As I have said before, Myers and his ilk are what Friedrich Nietzsche called "Englishmen": like the Victorians themselves, they cling all the more to their own moral positions despite having a philosophy of the world which undercuts any moral judgment whatsoever. The frequency and fervor with which Myers, Jerry Coyne, and Ed Brayton issue moral condemnations of their detractors is a wonder to behold--party on account of the sheer energy that animates them and partly because of the audacity with which they pursue them despite their own stated beliefs.
Nietzsche, while an atheist himself, had this at least over his modern counterparts: he had the intellectual courage to accept the logical conclusions of his beliefs.
Myers says first:
... science as science takes no sides on matters relevant to a particular species, and would not say that an ape is more important than a mouse is more important than a rock.Presumably this judgment includes humans, since, according to Myers, they are simply another species closely related to apes. And wouldn't it be fun drawing out the logical implications (as I have done elsewhere) for human rights from that position? But, of course, that men are no different from animals doesn't stop Myers and his atheist friends from complaining about men being treated like animals (particularly if the offenders are religious people).
Exactly how do you get a morality in which human beings have an obligation to treat each other humanely in a system of belief in which human humans are not different qualitatively from animals? In fact, this theme figures prominently in atheistic ethics:
What science is, is a policeman of the truth. What it's very good at is telling you when a moral decision is being made badly, in opposition to the facts. If you try to claim that homosexuality is wrong because it is unnatural, science can provide you a long list of animals that practice homosexuality freely, naturally, and with no ill consequences.
Let's see if we've got this straight:
It is natural for animals to engage in homosexualityIf this logic is acceptable for homosexuality, then why isn't it acceptable for other common animal practices, such as, say, cannibalism (see here for a broader discussion of this point)?
Humans are animals
Therefore, it is natural for humans to engage in homosexuality
It is natural for animals to engage in cannibalismNow I'm not saying that atheists are cannibals; I'm just saying that I wouldn't turn my back on them.
Humans are animals
Therefore, it is natural for humans to engage in cannibalism
To Myers, there is no grand overarching morality:
"Science", if we're imagining it as some institutional entity in the world, really doesn't care -- there is no grand objective morality, no goal or purpose to life other than survival over multiple generations, and it could dispassionately conclude that many cultures with moral rules that we might personally consider abhorrent can be viable.So if there is not "grand objective morality," what kind of morality can there be?

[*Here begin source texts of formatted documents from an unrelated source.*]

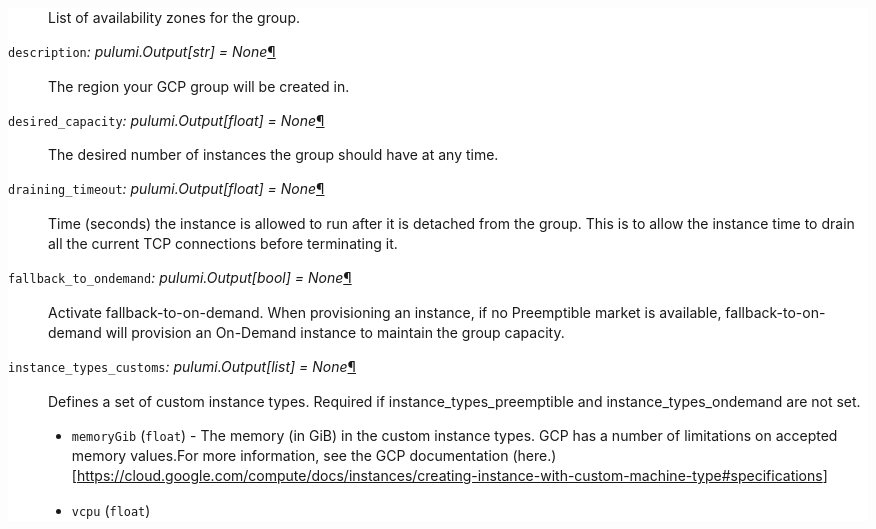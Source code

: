 <dd><p>List of availability zones for the group.</p>
</dd></dl>

<dl class="py attribute">
<dt id="pulumi_spotinst.gcp.Elastigroup.description">
<code class="sig-name descname">description</code><em class="property">: pulumi.Output[str]</em><em class="property"> = None</em><a class="headerlink" href="#pulumi_spotinst.gcp.Elastigroup.description" title="Permalink to this definition">¶</a></dt>
<dd><p>The region your GCP group will be created in.</p>
</dd></dl>

<dl class="py attribute">
<dt id="pulumi_spotinst.gcp.Elastigroup.desired_capacity">
<code class="sig-name descname">desired_capacity</code><em class="property">: pulumi.Output[float]</em><em class="property"> = None</em><a class="headerlink" href="#pulumi_spotinst.gcp.Elastigroup.desired_capacity" title="Permalink to this definition">¶</a></dt>
<dd><p>The desired number of instances the group should have at any time.</p>
</dd></dl>

<dl class="py attribute">
<dt id="pulumi_spotinst.gcp.Elastigroup.draining_timeout">
<code class="sig-name descname">draining_timeout</code><em class="property">: pulumi.Output[float]</em><em class="property"> = None</em><a class="headerlink" href="#pulumi_spotinst.gcp.Elastigroup.draining_timeout" title="Permalink to this definition">¶</a></dt>
<dd><p>Time (seconds) the instance is allowed to run after it is detached from the group. This is to allow the instance time to drain all the current TCP connections before terminating it.</p>
</dd></dl>

<dl class="py attribute">
<dt id="pulumi_spotinst.gcp.Elastigroup.fallback_to_ondemand">
<code class="sig-name descname">fallback_to_ondemand</code><em class="property">: pulumi.Output[bool]</em><em class="property"> = None</em><a class="headerlink" href="#pulumi_spotinst.gcp.Elastigroup.fallback_to_ondemand" title="Permalink to this definition">¶</a></dt>
<dd><p>Activate fallback-to-on-demand. When provisioning an instance, if no Preemptible market is available, fallback-to-on-demand will provision an On-Demand instance to maintain the group capacity.</p>
</dd></dl>

<dl class="py attribute">
<dt id="pulumi_spotinst.gcp.Elastigroup.instance_types_customs">
<code class="sig-name descname">instance_types_customs</code><em class="property">: pulumi.Output[list]</em><em class="property"> = None</em><a class="headerlink" href="#pulumi_spotinst.gcp.Elastigroup.instance_types_customs" title="Permalink to this definition">¶</a></dt>
<dd><p>Defines a set of custom instance types. Required if instance_types_preemptible and instance_types_ondemand are not set.</p>
<ul class="simple">
<li><p><code class="docutils literal notranslate"><span class="pre">memoryGib</span></code> (<code class="docutils literal notranslate"><span class="pre">float</span></code>) - The memory (in GiB) in the custom instance types. GCP has a number of limitations on accepted memory values.For more information, see the GCP documentation (here.)[<a class="reference external" href="https://cloud.google.com/compute/docs/instances/creating-instance-with-custom-machine-type#specifications">https://cloud.google.com/compute/docs/instances/creating-instance-with-custom-machine-type#specifications</a>]</p></li>
<li><p><code class="docutils literal notranslate"><span class="pre">vcpu</span></code> (<code class="docutils literal notranslate"><span class="pre">float</span></code>)</p></li>
</ul>
</dd></dl>
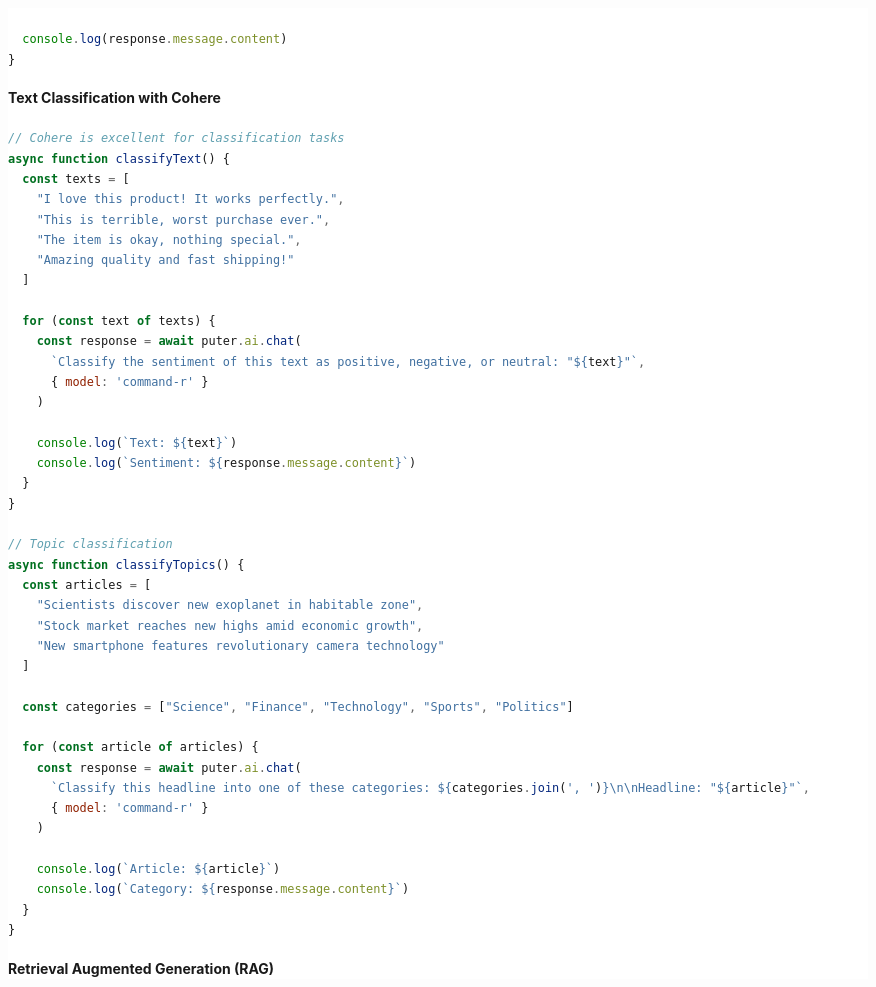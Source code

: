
 ```javascript
  
  console.log(response.message.content)
}
```

#### Text Classification with Cohere

```javascript
// Cohere is excellent for classification tasks
async function classifyText() {
  const texts = [
    "I love this product! It works perfectly.",
    "This is terrible, worst purchase ever.",
    "The item is okay, nothing special.",
    "Amazing quality and fast shipping!"
  ]
  
  for (const text of texts) {
    const response = await puter.ai.chat(
      `Classify the sentiment of this text as positive, negative, or neutral: "${text}"`,
      { model: 'command-r' }
    )
    
    console.log(`Text: ${text}`)
    console.log(`Sentiment: ${response.message.content}`)
  }
}

// Topic classification
async function classifyTopics() {
  const articles = [
    "Scientists discover new exoplanet in habitable zone",
    "Stock market reaches new highs amid economic growth",
    "New smartphone features revolutionary camera technology"
  ]
  
  const categories = ["Science", "Finance", "Technology", "Sports", "Politics"]
  
  for (const article of articles) {
    const response = await puter.ai.chat(
      `Classify this headline into one of these categories: ${categories.join(', ')}\n\nHeadline: "${article}"`,
      { model: 'command-r' }
    )
    
    console.log(`Article: ${article}`)
    console.log(`Category: ${response.message.content}`)
  }
}
```

#### Retrieval Augmented Generation (RAG)
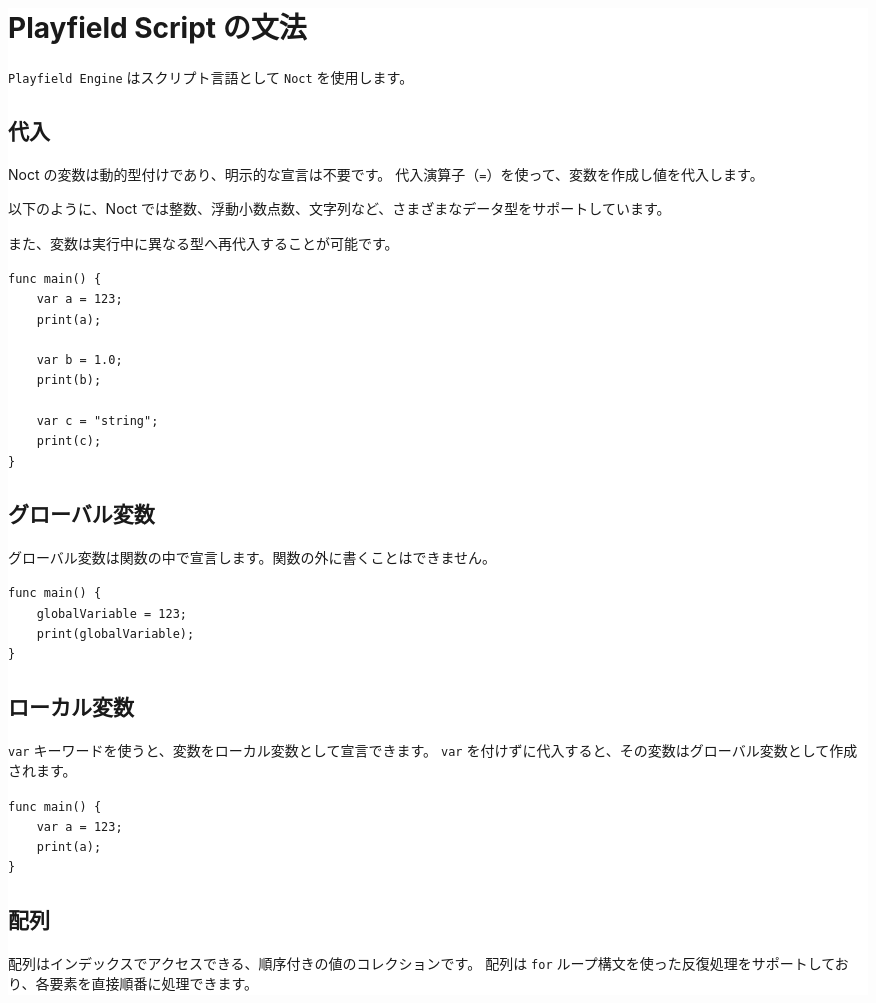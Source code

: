 Playfield Script の文法
=======================

`Playfield Engine` はスクリプト言語として `Noct` を使用します。

## 代入

Noct の変数は動的型付けであり、明示的な宣言は不要です。
代入演算子（`=`）を使って、変数を作成し値を代入します。

以下のように、Noct では整数、浮動小数点数、文字列など、さまざまなデータ型をサポートしています。

また、変数は実行中に異なる型へ再代入することが可能です。

```
func main() {
    var a = 123;
    print(a);

    var b = 1.0;
    print(b);

    var c = "string";
    print(c);
}
```

## グローバル変数

グローバル変数は関数の中で宣言します。関数の外に書くことはできません。

```
func main() {
    globalVariable = 123;
    print(globalVariable);
}
```

## ローカル変数

`var` キーワードを使うと、変数をローカル変数として宣言できます。
`var` を付けずに代入すると、その変数はグローバル変数として作成されます。

```
func main() {
    var a = 123;
    print(a);
}
```

## 配列

配列はインデックスでアクセスできる、順序付きの値のコレクションです。
配列は `for` ループ構文を使った反復処理をサポートしており、各要素を直接順番に処理できます。
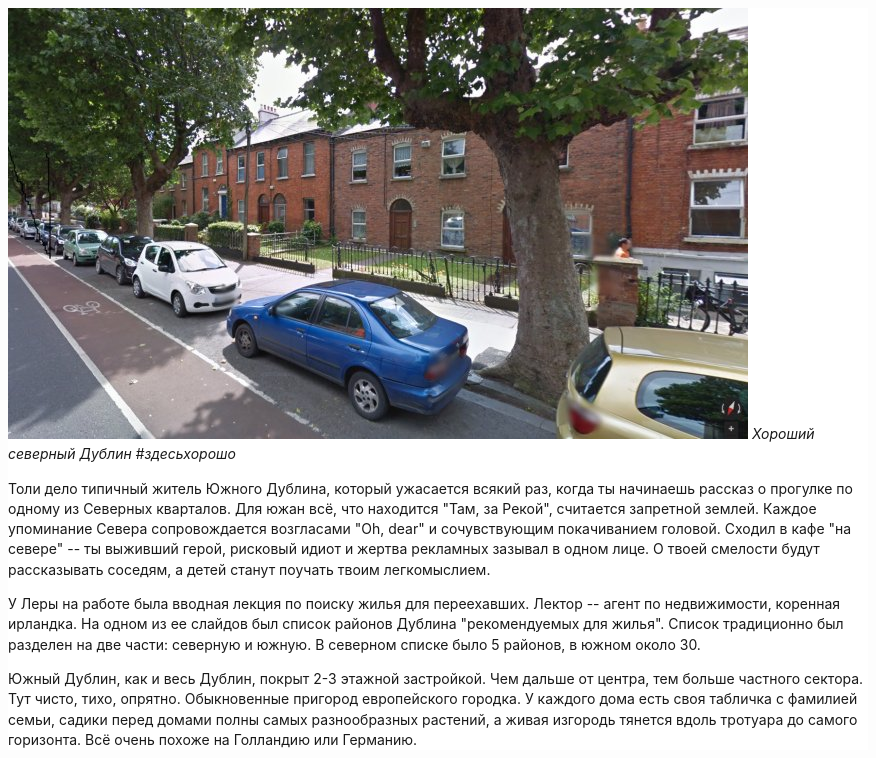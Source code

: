 ![Типичный северный Дублин](/assets/ireland/dublin_north.jpg)
*Хороший северный Дублин \#здесьхорошо*

Толи дело типичный житель Южного Дублина, который ужасается всякий раз, когда ты начинаешь рассказ о прогулке по одному из Северных кварталов. Для южан всё, что находится "Там, за Рекой", считается запретной землей. Каждое упоминание Севера сопровождается возгласами "Oh, dear" и сочувствующим покачиванием головой. Сходил в кафе "на севере" -- ты выживший герой, рисковый идиот и жертва рекламных зазывал в одном лице. О твоей смелости будут рассказывать соседям, а детей станут поучать твоим легкомыслием.

У Леры на работе была вводная лекция по поиску жилья для переехавших. Лектор -- агент по недвижимости, коренная ирландка. На одном из ее слайдов был список районов Дублина "рекомендуемых для жилья". Список традиционно был разделен на две части: северную и южную. В северном списке было 5 районов, в южном около 30.

Южный Дублин, как и весь Дублин, покрыт 2-3 этажной застройкой. Чем дальше от центра, тем больше частного сектора. Тут чисто, тихо, опрятно. Обыкновенные пригород европейского городка. У каждого дома есть своя табличка с фамилией семьи, садики перед домами полны самых разнообразных растений, а живая изгородь тянется вдоль тротуара до самого горизонта. Всё очень похоже на Голландию или Германию.
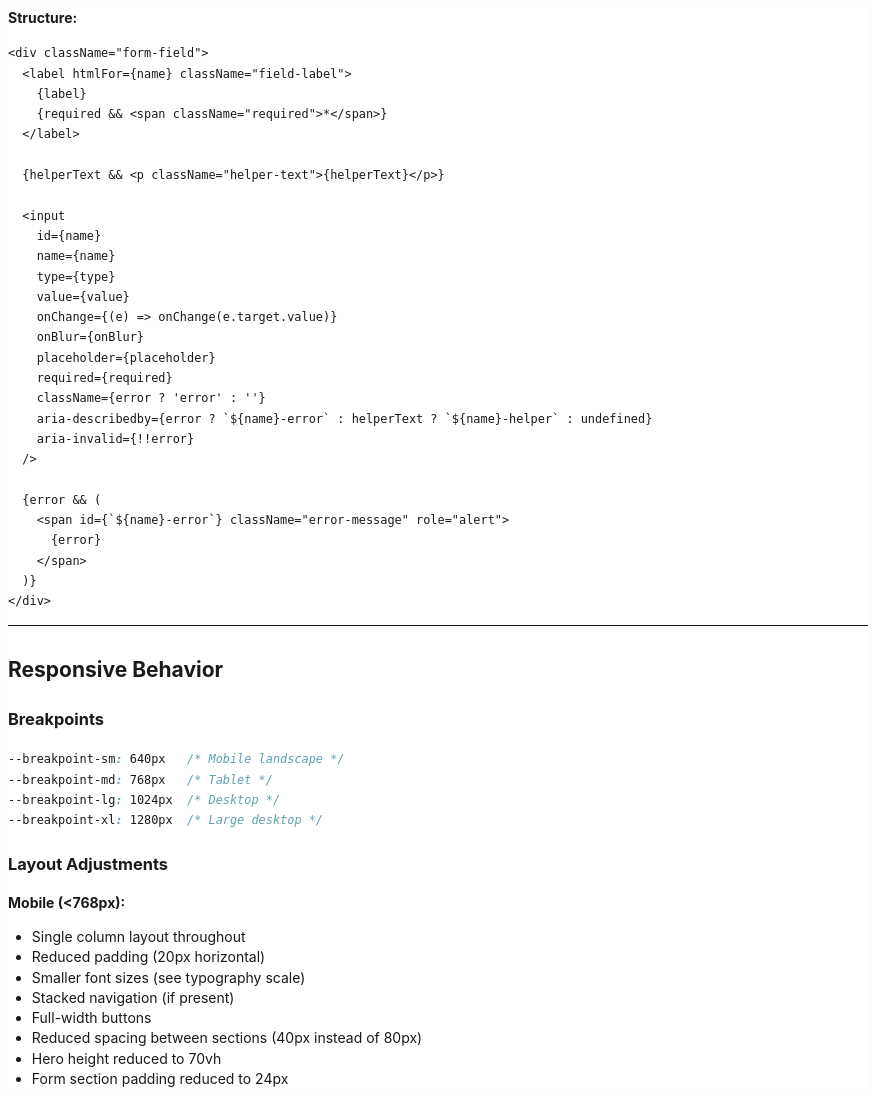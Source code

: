 **Structure:**
```tsx
<div className="form-field">
  <label htmlFor={name} className="field-label">
    {label}
    {required && <span className="required">*</span>}
  </label>

  {helperText && <p className="helper-text">{helperText}</p>}

  <input
    id={name}
    name={name}
    type={type}
    value={value}
    onChange={(e) => onChange(e.target.value)}
    onBlur={onBlur}
    placeholder={placeholder}
    required={required}
    className={error ? 'error' : ''}
    aria-describedby={error ? `${name}-error` : helperText ? `${name}-helper` : undefined}
    aria-invalid={!!error}
  />

  {error && (
    <span id={`${name}-error`} className="error-message" role="alert">
      {error}
    </span>
  )}
</div>
```

---

## Responsive Behavior

### Breakpoints

```css
--breakpoint-sm: 640px   /* Mobile landscape */
--breakpoint-md: 768px   /* Tablet */
--breakpoint-lg: 1024px  /* Desktop */
--breakpoint-xl: 1280px  /* Large desktop */
```

### Layout Adjustments

**Mobile (<768px):**
- Single column layout throughout
- Reduced padding (20px horizontal)
- Smaller font sizes (see typography scale)
- Stacked navigation (if present)
- Full-width buttons
- Reduced spacing between sections (40px instead of 80px)
- Hero height reduced to 70vh
- Form section padding reduced to 24px
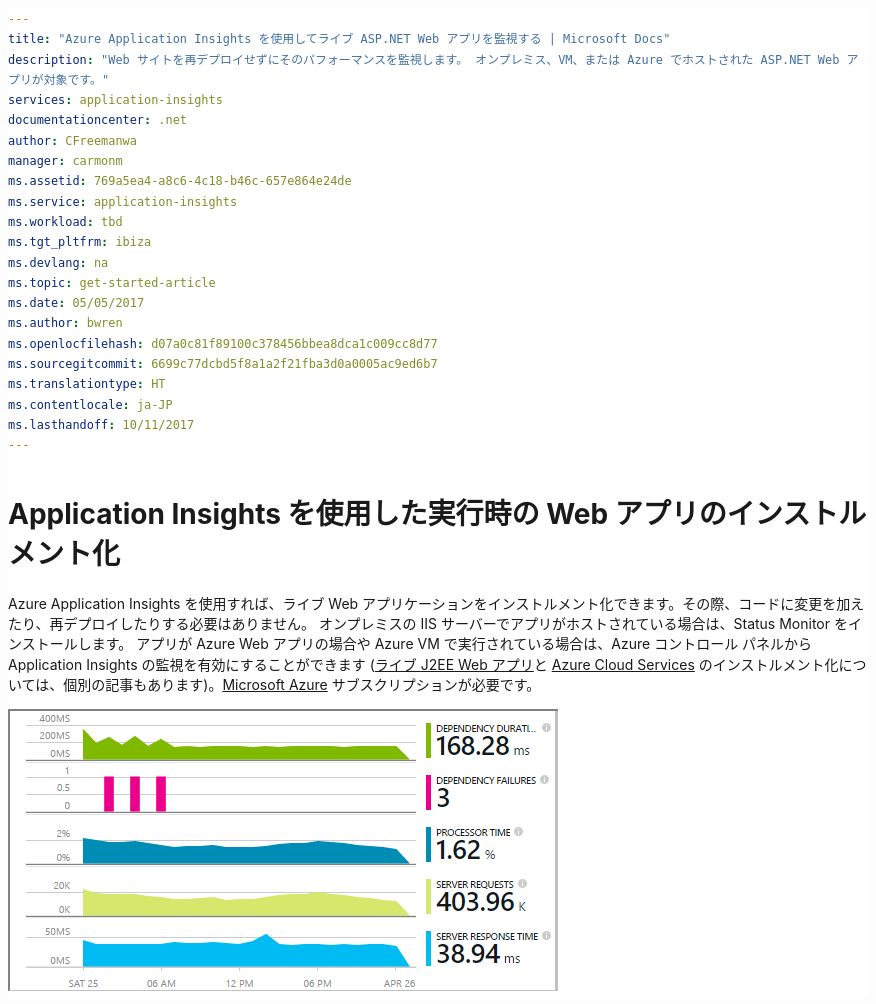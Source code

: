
 ```yaml
---
title: "Azure Application Insights を使用してライブ ASP.NET Web アプリを監視する | Microsoft Docs"
description: "Web サイトを再デプロイせずにそのパフォーマンスを監視します。 オンプレミス、VM、または Azure でホストされた ASP.NET Web アプリが対象です。"
services: application-insights
documentationcenter: .net
author: CFreemanwa
manager: carmonm
ms.assetid: 769a5ea4-a8c6-4c18-b46c-657e864e24de
ms.service: application-insights
ms.workload: tbd
ms.tgt_pltfrm: ibiza
ms.devlang: na
ms.topic: get-started-article
ms.date: 05/05/2017
ms.author: bwren
ms.openlocfilehash: d07a0c81f89100c378456bbea8dca1c009cc8d77
ms.sourcegitcommit: 6699c77dcbd5f8a1a2f21fba3d0a0005ac9ed6b7
ms.translationtype: HT
ms.contentlocale: ja-JP
ms.lasthandoff: 10/11/2017
---
```

# <a name="instrument-web-apps-at-runtime-with-application-insights"></a>Application Insights を使用した実行時の Web アプリのインストルメント化


Azure Application Insights を使用すれば、ライブ Web アプリケーションをインストルメント化できます。その際、コードに変更を加えたり、再デプロイしたりする必要はありません。 オンプレミスの IIS サーバーでアプリがホストされている場合は、Status Monitor をインストールします。 アプリが Azure Web アプリの場合や Azure VM で実行されている場合は、Azure コントロール パネルから Application Insights の監視を有効にすることができます  ([ライブ J2EE Web アプリ](app-insights-java-live.md)と [Azure Cloud Services](app-insights-cloudservices.md) のインストルメント化については、個別の記事もあります)。[Microsoft Azure](http://azure.com) サブスクリプションが必要です。

![サンプルのグラフ](./media/app-insights-monitor-performance-live-website-now/10-intro.png)
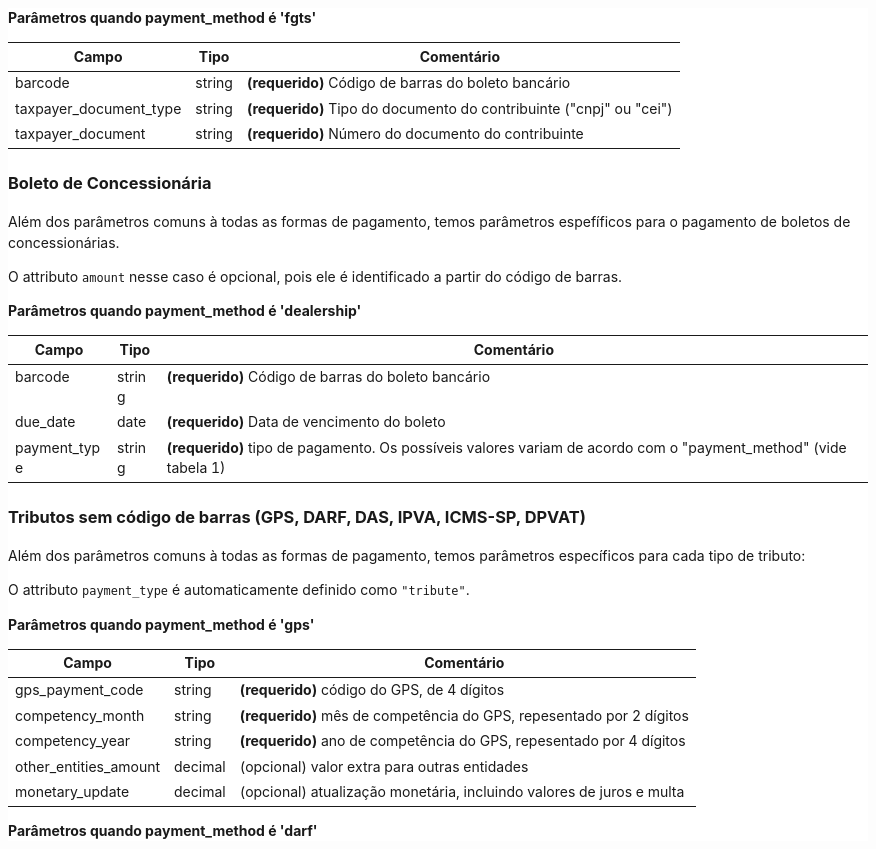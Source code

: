 **Parâmetros quando payment_method é 'fgts'**

| Campo                  | Tipo    | Comentário                                                          |
|------------------------|---------|---------------------------------------------------------------------|
| barcode                | string  | **(requerido)** Código de barras do boleto bancário                 |
| taxpayer_document_type | string  | **(requerido)** Tipo do documento do contribuinte ("cnpj" ou "cei") |
| taxpayer_document      | string  | **(requerido)** Número do documento do contribuinte                 |

### Boleto de Concessionária

Além dos parâmetros comuns à todas as formas de pagamento, temos parâmetros espefíficos para o pagamento de boletos de concessionárias.

<aside class="info">
O attributo <code>amount</code> nesse caso é opcional, pois ele é identificado a partir do código de barras.
</aside>

**Parâmetros quando payment_method é 'dealership'**

| Campo                     | Tipo    | Comentário                                                                                                       |
|---------------------------|---------|------------------------------------------------------------------------------------------------------------------|
| barcode                   | string  | **(requerido)** Código de barras do boleto bancário                                                              |
| due_date                  | date    | **(requerido)** Data de vencimento do boleto                                                                     |
| payment_type              | string  | **(requerido)** tipo de pagamento. Os possíveis valores variam de acordo com o "payment_method" (vide tabela 1)  |

### Tributos sem código de barras (GPS, DARF, DAS, IPVA, ICMS-SP, DPVAT)

Além dos parâmetros comuns à todas as formas de pagamento, temos parâmetros específicos para cada tipo de tributo:

<aside class="info">
O attributo <code>payment_type</code> é automaticamente definido como <code>"tribute"</code>.
</aside>

**Parâmetros quando payment_method é 'gps'**

| Campo                     | Tipo    | Comentário                                                           |
|---------------------------|---------|----------------------------------------------------------------------|
| gps_payment_code          | string  | **(requerido)** código do GPS, de 4 dígitos                          |
| competency_month          | string  | **(requerido)** mês de competência do GPS, repesentado por 2 dígitos |
| competency_year           | string  | **(requerido)** ano de competência do GPS, repesentado por 4 dígitos |
| other_entities_amount     | decimal | (opcional) valor extra para outras entidades                         |
| monetary_update           | decimal | (opcional) atualização monetária, incluindo valores de juros e multa |

**Parâmetros quando payment_method é 'darf'**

Well, after basically pulling the rug out from anything that could possibly exercise an authoritative hold over human action, Myers attempts to come up with one:
However, I would suggest that science would also concede that we as a species ought to support a particular moral philosophy, not because it is objectively superior, but because it is subjectively the proper emphasis of humanity...and that philosophy is humanism. In the same way, of course, we'd also suggest that cephalopods would ideally follow the precepts of cephalopodism.
So don't look to science for a moral philosophy: look to humanism. Humanism says that we should strive to maximize the long-term welfare and happiness of humans; that we should look to ourselves, not to imaginary beings in the sky or to the imperatives written down in old books, to aspire to something better, something more coherent and successful at promoting our existence on the planet.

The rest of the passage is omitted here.